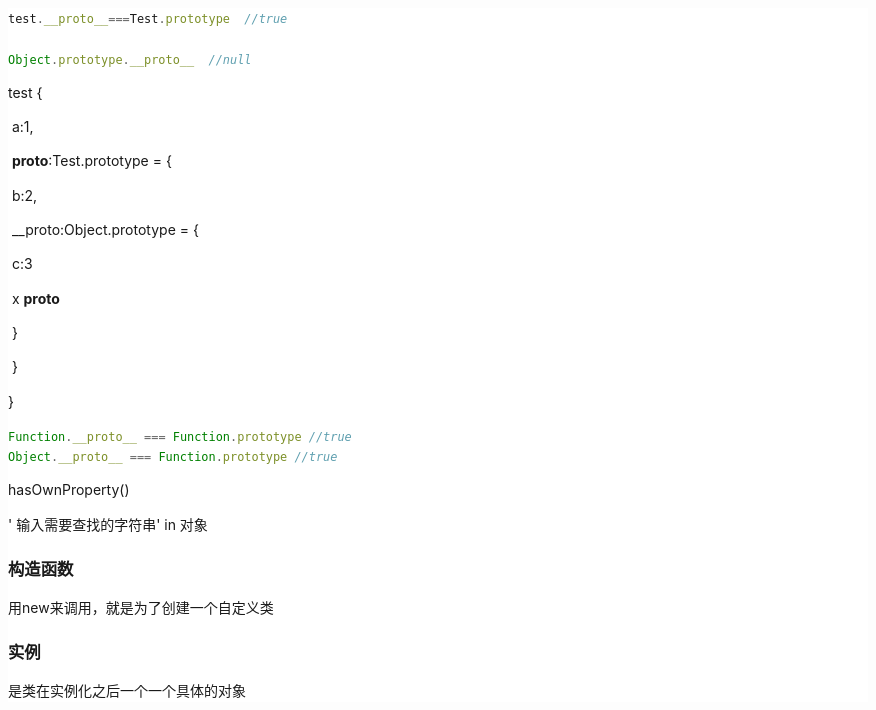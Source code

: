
 ```javascript
test.__proto__===Test.prototype  //true

Object.prototype.__proto__  //null  
```

test {

​	a:1,

​	__proto__:Test.prototype = {

​		b:2,

​	__proto:Object.prototype = {

​		c:3

​		x __proto__

​		}

​	}

}

```javascript
Function.__proto__ === Function.prototype //true
Object.__proto__ === Function.prototype //true
```



hasOwnProperty()



' 输入需要查找的字符串' in 对象



### **构造函数**

用new来调用，就是为了创建一个自定义类

### **实例**

是类在实例化之后一个一个具体的对象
_ _ _ _
§ Problem details: Nothing but a number should be given: how many lines in the listing hold the word "Object".

§ Reply: 3